Luckey began his career as a protege of Art Babbitt, the Walt Disney animator who developed the long-eared character Goofy and the wicked queen of “Snow White and the Seven Dwarfs.”
Working out of San Francisco, Luckey animated the original Alvin and the Chipmunks television series, collaborated with “Peanuts” creator Charles M. Schulz on advertisements for Dolly Madison snack cakes and devised entire segments for “Sesame Street,” in which his hillbilly-fiddler character Donnie Budd introduced young viewers to the numbers two through six.
By the early 1990s, Luckey's curiosity was piqued by plans for a computer-generated film at Pixar. He was soon hired as the studio's fifth animator and worked variously as a character designer, storyboard artist or voice performer for “Toy Story” (1995) and nearly every Pixar movie that followed.
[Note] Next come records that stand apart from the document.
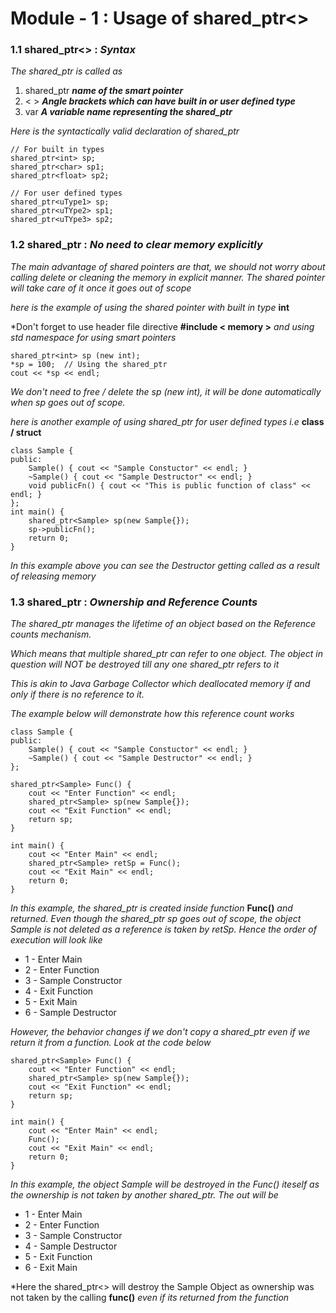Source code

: # Module - 1 : Usage of shared_ptr<>

### 1.1 shared_ptr<> : *Syntax*

*The shared_ptr is called as*

1. shared_ptr  ***name of the smart pointer***
2. < > ***Angle brackets which can have built in or user defined type***
3. var ***A variable name representing the shared_ptr***

*Here is the syntactically valid declaration of shared_ptr*
```
// For built in types
shared_ptr<int> sp;
shared_ptr<char> sp1;
shared_ptr<float> sp2;

// For user defined types
shared_ptr<uType1> sp;
shared_ptr<uTYpe2> sp1;
shared_ptr<uTYpe3> sp2;

```
### 1.2 shared_ptr : *No need to clear memory explicitly*

*The main advantage of shared pointers are that, we should not worry about calling delete or cleaning the memory in explicit manner. The shared pointer will take care of it once it goes out of scope*

*here is the example of using the shared pointer with built in type* **int**

*Don't forget to use header file directive **#include < memory >** *and using std namespace for using smart pointers*

```
shared_ptr<int> sp (new int);
*sp = 100;  // Using the shared_ptr
cout << *sp << endl;

```
*We don't need to free / delete the sp (new int), it will be done automatically when sp goes out of scope.*

*here is another example of using shared_ptr for user defined types i.e* **class / struct**

```
class Sample {
public:
	Sample() { cout << "Sample Constuctor" << endl; }
	~Sample() { cout << "Sample Destructor" << endl; }
	void publicFn() { cout << "This is public function of class" << endl; }
};
int main() {
	shared_ptr<Sample> sp(new Sample{});
	sp->publicFn();
	return 0;
}

```
*In this example above you can see the Destructor getting called as a result of releasing memory*

### 1.3 shared_ptr : *Ownership and Reference Counts*

*The shared_ptr manages the lifetime of an object based on the Reference counts mechanism.*

*Which means that multiple shared_ptr can refer to one object. The object in question will NOT be destroyed till any one shared_ptr refers to it*

*This is akin to Java Garbage Collector which deallocated memory if and only if there is no reference to it.*

*The example below will demonstrate how this reference count works*

```
class Sample {
public:
	Sample() { cout << "Sample Constuctor" << endl; }
	~Sample() { cout << "Sample Destructor" << endl; }
};

shared_ptr<Sample> Func() {
	cout << "Enter Function" << endl;
	shared_ptr<Sample> sp(new Sample{});
	cout << "Exit Function" << endl;
	return sp;
}

int main() {
	cout << "Enter Main" << endl;
	shared_ptr<Sample> retSp = Func();
	cout << "Exit Main" << endl;
	return 0;
}

```
*In this example, the shared_ptr is created inside function* **Func()** *and returned. Even though the shared_ptr sp goes out of scope, the object Sample is not deleted as a reference is taken by retSp. Hence the order of execution will look like*

* 1 - Enter Main
* 2 - Enter Function
* 3 - Sample Constructor
* 4 - Exit Function
* 5 - Exit Main
* 6 - Sample Destructor

*However, the behavior changes if we don't copy a shared_ptr even if we return it from a function. Look at the code below*

```
shared_ptr<Sample> Func() {
	cout << "Enter Function" << endl;
	shared_ptr<Sample> sp(new Sample{});
	cout << "Exit Function" << endl;
	return sp;
}

int main() {
	cout << "Enter Main" << endl;
	Func();
	cout << "Exit Main" << endl;
	return 0;
}
```
*In this example, the object Sample will be destroyed in the Func() iteself as the ownership is not taken by another shared_ptr. The out will be*

* 1 - Enter Main
* 2 - Enter Function
* 3 - Sample Constructor
* 4 - Sample Destructor
* 5 - Exit Function
* 6 - Exit Main

*Here the shared_ptr<> will destroy the Sample Object as ownership was not taken by the calling **func()** *even if its returned from the function*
Luckey was “one of the true unsung heroes of animation,” John Lasseter, who directed “Toy Story” and went on to become the studio's chief creative officer, said in a 2004 Pixar documentary.
Luckey helped shape the whimsical worlds and characters of movies such as “A Bug's Life” (1998), “Toy Story 2” (1999), “Monsters, Inc.” (2001), “Cars” (2006) and “Ratatouille” (2007).
He also performed voice work, lending his native Montana baritone to characters including government agent Rick Dicker in “The Incredibles” (2004), the despondent clown Chuckles in “Toy Story 3” (2010) and Eeyore in the 2011 adaptation of “Winnie the Pooh.”